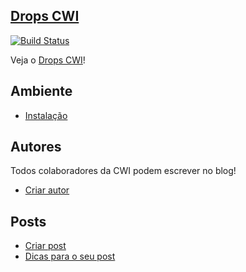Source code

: [Drops CWI](http://cwisoftware.github.io/drops/)
-----------

[![Build Status](https://api.travis-ci.org/CWISoftware/drops.svg?branch=gh-pages)](https://travis-ci.org/CWISoftware/drops)

Veja o [Drops CWI](http://cwisoftware.github.io/drops/)!


## Ambiente

- [Instalação](/docs/installation.md)


## Autores

Todos colaboradores da CWI podem escrever no blog!

- [Criar autor](/docs/author-author.md)


## Posts

- [Criar post](/docs/post-create.md)
- [Dicas para o seu post](/docs/post-tips.md)
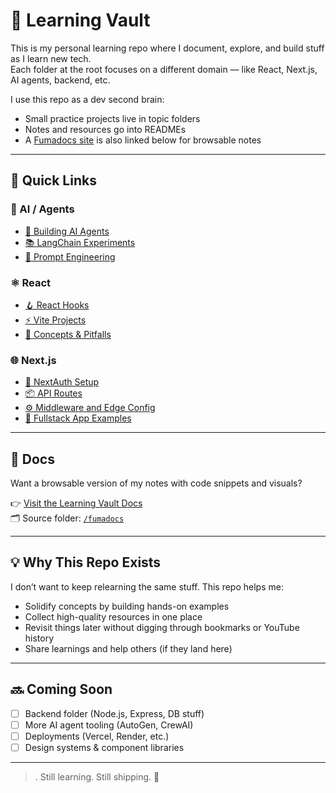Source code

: # 🧠 Learning Vault

This is my personal learning repo where I document, explore, and build stuff as I learn new tech.  
Each folder at the root focuses on a different domain — like React, Next.js, AI agents, backend, etc.

I use this repo as a dev second brain:  
- Small practice projects live in topic folders  
- Notes and resources go into READMEs  
- A [Fumadocs site](#docs) is also linked below for browsable notes

---

## 🔗 Quick Links

### 🧠 AI / Agents
- [🧱 Building AI Agents](./ai-agents/agents/)
- [📚 LangChain Experiments](./ai-agents/langchain/)
- [🤖 Prompt Engineering](./ai-agents/prompts.md)

### ⚛️ React
- [🪝 React Hooks](./react/hooks/)
- [⚡ Vite Projects](./react/vite-apps/)
- [🎯 Concepts & Pitfalls](./react/concepts.md)

### 🌐 Next.js
- [🔐 NextAuth Setup](./nextjs/auth/)
- [📦 API Routes](./nextjs/api/)
- [⚙️ Middleware and Edge Config](./nextjs/middleware/)
- [🚀 Fullstack App Examples](./nextjs/apps/)

---

## 📝 Docs

Want a browsable version of my notes with code snippets and visuals?

👉 [Visit the Learning Vault Docs](https://your-fumadocs-site.vercel.app)  
🗂 Source folder: [`/fumadocs`](./dev-notes)

---

## 💡 Why This Repo Exists

I don’t want to keep relearning the same stuff. This repo helps me:
- Solidify concepts by building hands-on examples
- Collect high-quality resources in one place
- Revisit things later without digging through bookmarks or YouTube history
- Share learnings and help others (if they land here)

---

## 🔜 Coming Soon
- [ ] Backend folder (Node.js, Express, DB stuff)
- [ ] More AI agent tooling (AutoGen, CrewAI)
- [ ] Deployments (Vercel, Render, etc.)
- [ ] Design systems & component libraries

---

> . Still learning. Still shipping. 🚢


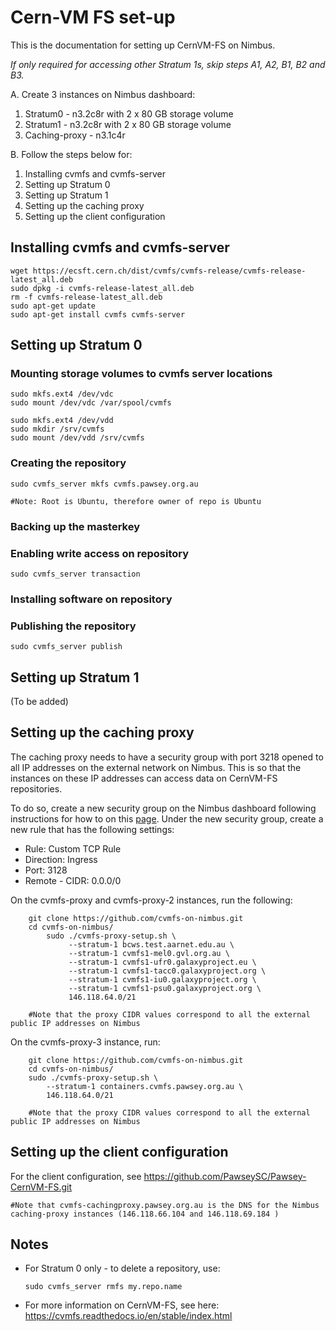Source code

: # Cern-VM FS set-up

This is the documentation for setting up CernVM-FS on Nimbus. 

*If only required for accessing other Stratum 1s, skip steps A1, A2, B1, B2 and B3.*

A. Create 3 instances on Nimbus dashboard:

1. Stratum0 - n3.2c8r with 2 x 80 GB storage volume
2. Stratum1 - n3.2c8r with 2 x 80 GB storage volume
3. Caching-proxy - n3.1c4r

B. Follow the steps below for:

1. Installing cvmfs and cvmfs-server
2. Setting up Stratum 0
3. Setting up Stratum 1
4. Setting up the caching proxy
5. Setting up the client configuration

## Installing cvmfs and cvmfs-server

    wget https://ecsft.cern.ch/dist/cvmfs/cvmfs-release/cvmfs-release-latest_all.deb
    sudo dpkg -i cvmfs-release-latest_all.deb
    rm -f cvmfs-release-latest_all.deb
    sudo apt-get update
    sudo apt-get install cvmfs cvmfs-server

## Setting up Stratum 0

### Mounting storage volumes to cvmfs server locations

    sudo mkfs.ext4 /dev/vdc
    sudo mount /dev/vdc /var/spool/cvmfs
    
    sudo mkfs.ext4 /dev/vdd
    sudo mkdir /srv/cvmfs
    sudo mount /dev/vdd /srv/cvmfs

### Creating the repository

    sudo cvmfs_server mkfs cvmfs.pawsey.org.au

    #Note: Root is Ubuntu, therefore owner of repo is Ubuntu

### Backing up the masterkey

### Enabling write access on repository   

    sudo cvmfs_server transaction

### Installing software on repository

### Publishing the repository

    sudo cvmfs_server publish

## Setting up Stratum 1

(To be added)

## Setting up the caching proxy

The caching proxy needs to have a security group with port 3218 opened to all IP addresses on the external network on Nimbus. This is so that the instances on these IP addresses can access data on CernVM-FS repositories.

To do so, create a new security group on the Nimbus dashboard following instructions for how to on this [page](https://support.pawsey.org.au/documentation/display/US/Allow+HTTPS+Access+To+Your+Instance#space-menu-link-content). Under the new security group, create a new rule that has the following settings:

- Rule: Custom TCP Rule
- Direction: Ingress
- Port: 3128
- Remote - CIDR: 0.0.0/0

On the cvmfs-proxy and cvmfs-proxy-2 instances, run the following:

        git clone https://github.com/cvmfs-on-nimbus.git
        cd cvmfs-on-nimbus/
            sudo ./cvmfs-proxy-setup.sh \
                 --stratum-1 bcws.test.aarnet.edu.au \
                 --stratum-1 cvmfs1-mel0.gvl.org.au \
                 --stratum-1 cvmfs1-ufr0.galaxyproject.eu \
                 --stratum-1 cvmfs1-tacc0.galaxyproject.org \
                 --stratum-1 cvmfs1-iu0.galaxyproject.org \
                 --stratum-1 cvmfs1-psu0.galaxyproject.org \
                 146.118.64.0/21

        #Note that the proxy CIDR values correspond to all the external public IP addresses on Nimbus

On the cvmfs-proxy-3 instance, run:

        git clone https://github.com/cvmfs-on-nimbus.git
        cd cvmfs-on-nimbus/
        sudo ./cvmfs-proxy-setup.sh \                  
            --stratum-1 containers.cvmfs.pawsey.org.au \
            146.118.64.0/21

        #Note that the proxy CIDR values correspond to all the external public IP addresses on Nimbus

## Setting up the client configuration

For the client configuration, see https://github.com/PawseySC/Pawsey-CernVM-FS.git

    #Note that cvmfs-cachingproxy.pawsey.org.au is the DNS for the Nimbus caching-proxy instances (146.118.66.104 and 146.118.69.184 )

## Notes

- For Stratum 0 only - to delete a repository, use:
    
      sudo cvmfs_server rmfs my.repo.name

- For more information on CernVM-FS, see here: https://cvmfs.readthedocs.io/en/stable/index.html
=-=-=
(Work to complete):
Extract every line of the records above that contains the word "galaxyproject".

(Answer area):
                 --stratum-1 cvmfs1-ufr0.galaxyproject.eu \
                 --stratum-1 cvmfs1-tacc0.galaxyproject.org \
                 --stratum-1 cvmfs1-iu0.galaxyproject.org \
                 --stratum-1 cvmfs1-psu0.galaxyproject.org \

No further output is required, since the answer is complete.